(Global mindset) Küreselleşme döneminde iş hayatındaki bazı temel kavramların tanımı baştan aşağı değişti. Bazı kavramlarda ise eskisinden tam 180 derece farklı yeni tanımlar zorunlu oldu. Bu kapsamlı değişim, olaylara ve sorunlara yeni bir yaklaşımı zorunlu kıldı.

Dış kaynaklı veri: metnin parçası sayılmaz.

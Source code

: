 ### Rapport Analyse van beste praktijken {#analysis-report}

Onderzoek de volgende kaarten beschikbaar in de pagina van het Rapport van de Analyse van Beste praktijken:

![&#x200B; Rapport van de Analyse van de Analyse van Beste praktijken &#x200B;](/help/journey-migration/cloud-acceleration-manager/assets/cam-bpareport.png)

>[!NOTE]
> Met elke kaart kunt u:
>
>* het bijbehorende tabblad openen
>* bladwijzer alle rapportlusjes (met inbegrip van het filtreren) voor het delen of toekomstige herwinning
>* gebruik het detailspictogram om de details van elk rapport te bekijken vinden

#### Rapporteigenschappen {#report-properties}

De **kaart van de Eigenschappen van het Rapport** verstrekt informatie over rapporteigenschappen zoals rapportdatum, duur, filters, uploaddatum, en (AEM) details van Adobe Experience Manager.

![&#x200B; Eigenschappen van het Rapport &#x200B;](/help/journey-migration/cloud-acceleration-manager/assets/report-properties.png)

Yeni dönemde sorunları çözmek ve işi büyütmek için gerekli olan düşünce, yaklaşım ve eylem tarzları, bir bütün olarak “küresel zihniyet” olarak adlandırılmaktadır. Girişimciler küresel dönemin sorunlarını çözmek için düşüncelerini yeniden örgütlemek ve zihinlerinde yeni bir “alet takımı” oluşturmak zorundadır. Küresel zihniyeti oluşturan başlıca unsurları şöyle özetlenir:
Rekabet alanı tüm dünya: Sermayenin ve malların ülkeler arasındaki dolaşımının serbestleşmesi ile rekabet alanının ulusal sınırlardan taşarak tüm dünya olması, iş yapma tarzının tepeden tırnağa değişmesini zorunlu kılmaktadır.

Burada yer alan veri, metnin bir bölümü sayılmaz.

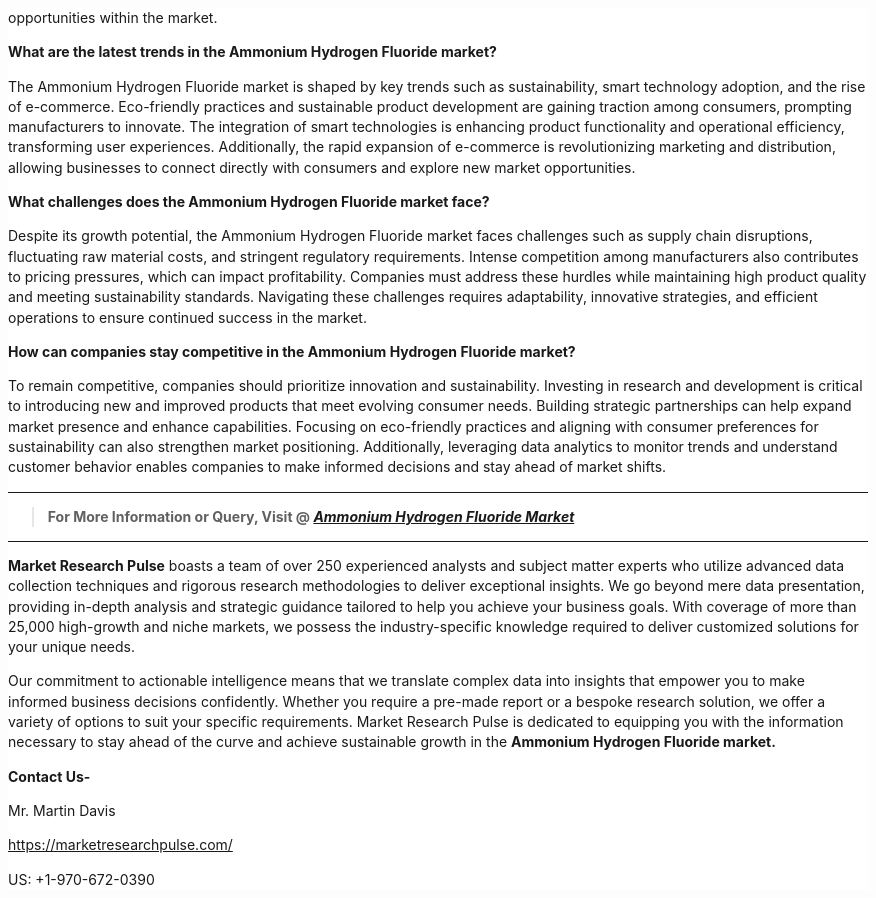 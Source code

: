 opportunities within the market.</p><p><strong>What are the latest trends in the Ammonium Hydrogen Fluoride market?</strong></p><p>The Ammonium Hydrogen Fluoride market is shaped by key trends such as sustainability, smart technology adoption, and the rise of e-commerce. Eco-friendly practices and sustainable product development are gaining traction among consumers, prompting manufacturers to innovate. The integration of smart technologies is enhancing product functionality and operational efficiency, transforming user experiences. Additionally, the rapid expansion of e-commerce is revolutionizing marketing and distribution, allowing businesses to connect directly with consumers and explore new market opportunities.</p><p><strong>What challenges does the Ammonium Hydrogen Fluoride market face?</strong></p><p>Despite its growth potential, the Ammonium Hydrogen Fluoride market faces challenges such as supply chain disruptions, fluctuating raw material costs, and stringent regulatory requirements. Intense competition among manufacturers also contributes to pricing pressures, which can impact profitability. Companies must address these hurdles while maintaining high product quality and meeting sustainability standards. Navigating these challenges requires adaptability, innovative strategies, and efficient operations to ensure continued success in the market.</p><p><strong>How can companies stay competitive in the Ammonium Hydrogen Fluoride market?</strong></p><p>To remain competitive, companies should prioritize innovation and sustainability. Investing in research and development is critical to introducing new and improved products that meet evolving consumer needs. Building strategic partnerships can help expand market presence and enhance capabilities. Focusing on eco-friendly practices and aligning with consumer preferences for sustainability can also strengthen market positioning. Additionally, leveraging data analytics to monitor trends and understand customer behavior enables companies to make informed decisions and stay ahead of market shifts.</p><hr /><blockquote><p><strong>For More Information or Query, Visit @&nbsp;<em><a href="https://marketresearchpulse.com/report/51188/ammonium-hydrogen-fluoride-market?utm_source=Linkedin&utm_medium=0116">Ammonium Hydrogen Fluoride Market</a></em></strong></p></blockquote><hr /><p><strong>Market Research Pulse</strong> boasts a team of over 250 experienced analysts and subject matter experts who utilize advanced data collection techniques and rigorous research methodologies to deliver exceptional insights. We go beyond mere data presentation, providing in-depth analysis and strategic guidance tailored to help you achieve your business goals. With coverage of more than 25,000 high-growth and niche markets, we possess the industry-specific knowledge required to deliver customized solutions for your unique needs.</p><p>Our commitment to actionable intelligence means that we translate complex data into insights that empower you to make informed business decisions confidently. Whether you require a pre-made report or a bespoke research solution, we offer a variety of options to suit your specific requirements. Market Research Pulse is dedicated to equipping you with the information necessary to stay ahead of the curve and achieve sustainable growth in the <strong>Ammonium Hydrogen Fluoride market.</strong></p><p><strong>Contact Us-</strong></p><p>Mr. Martin Davis</p><p>https://marketresearchpulse.com/</p><p>US: +1-970-672-0390</p>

Strateji tanımında değişme: Küreselleşme dönemi öncesinde strateji, milli sınırlar içinde eldeki imkânları en iyi şekilde kullanarak, makul görünen bir performansa ulaşmak olarak tanımlanırdı. Bu strateji tanımında Türkçesi ile “ayağı yorgana göre uzatma” yaklaşımı esas alınmaktaydı. Küresel dönemde önce küresel standartta bir mal ve hizmet üretimi hedefi iddialı bir şekilde ortaya konduktan sonra eldeki tüm imkânlar son noktasına kadar zorlanmaktadır. Gerektiğinde, Türkiye’deki ve dünyadaki tüm kaynaklar taranarak yeni imkânlar yaratılmakta, böylece ayağı yorgana göre uzatmak yerine, yorgan büyütülmektedir.

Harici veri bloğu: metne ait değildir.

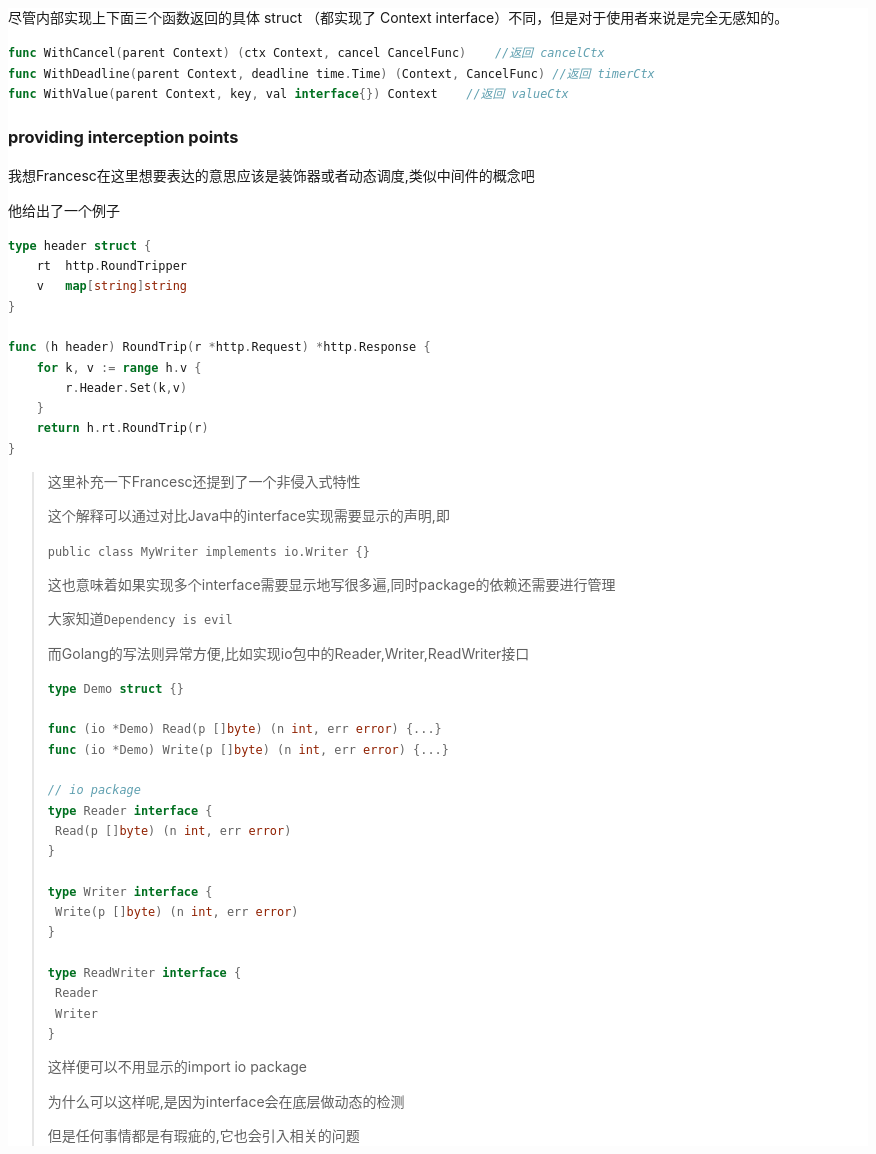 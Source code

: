 尽管内部实现上下面三个函数返回的具体 struct （都实现了 Context interface）不同，但是对于使用者来说是完全无感知的。

```go
func WithCancel(parent Context) (ctx Context, cancel CancelFunc)    //返回 cancelCtx
func WithDeadline(parent Context, deadline time.Time) (Context, CancelFunc) //返回 timerCtx
func WithValue(parent Context, key, val interface{}) Context    //返回 valueCtx
```

### providing interception points

我想Francesc在这里想要表达的意思应该是装饰器或者动态调度,类似中间件的概念吧

他给出了一个例子

```go
type header struct {
    rt  http.RoundTripper
    v   map[string]string
}

func (h header) RoundTrip(r *http.Request) *http.Response {
    for k, v := range h.v {
        r.Header.Set(k,v)
    }
    return h.rt.RoundTrip(r)
}
```

> 这里补充一下Francesc还提到了一个非侵入式特性
>
> 这个解释可以通过对比Java中的interface实现需要显示的声明,即
>
> `public class MyWriter implements io.Writer {}`
>
> 这也意味着如果实现多个interface需要显示地写很多遍,同时package的依赖还需要进行管理
>
> 大家知道`Dependency is evil`
>
> 而Golang的写法则异常方便,比如实现io包中的Reader,Writer,ReadWriter接口
>
> ```go
> type Demo struct {}
> 
> func (io *Demo) Read(p []byte) (n int, err error) {...}
> func (io *Demo) Write(p []byte) (n int, err error) {...}
> 
> // io package
> type Reader interface {
>  Read(p []byte) (n int, err error)
> }
> 
> type Writer interface {
>  Write(p []byte) (n int, err error)
> }
> 
> type ReadWriter interface {
>  Reader
>  Writer
> }
> ```
>
> 这样便可以不用显示的import io package
>
> 为什么可以这样呢,是因为interface会在底层做动态的检测
>
> 但是任何事情都是有瑕疵的,它也会引入相关的问题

Fiyatlamada yeni yöntem: Küresel dönemde çeşitli maliyet kalemlerini toplayıp, üzerine okkalı bir kâr marjı ekleyerek müşteri bekleme yöntemi tarihe karıştı. Bu yöntemin yerine, önce iç ve dış pazarlardaki tüketicinin alım gücü belirlenmektedir. Daha sonra tüm maliyet kalemleri bu alım gücün uygun olacak şekilde yeniden örgütlenmekte, bunun için, kalitesi yeterli olmak koşulu ile dünyadaki en ucuz hammadde ve ara malı ithal edilmektedir. Düşük maliyet için gerektiğinde üretim tesisi ülke dışında bile kurulabilmektedir.
Yerelliğin yeniden yorumlanması: Zengin ülkelerdeki işadamları ve girişimciler için “Küresel düşün, yerel davran” ilkesi olumlu sonuçlar verir. Türkiye ve diğer gelişmekte olan ülkelerde ise “Yerel düşün, küresel davran” ilkesinin de geçerli olması gerekir. İç pazarını çok iyi tanıyan ve pazardaki değişimi evrensel ekonomi boyutlarında yorumlayanlar, dış pazarlarda da başarılı olmaktadır.
İşleri hızlandırmak: Rekabet alanının genişlemesi ve teknolojik gelişmenin temposu, şirket yönetiminin de eskisine göre daha hızlı karar almasını ve üretmesini zorunlu kılmaktadır.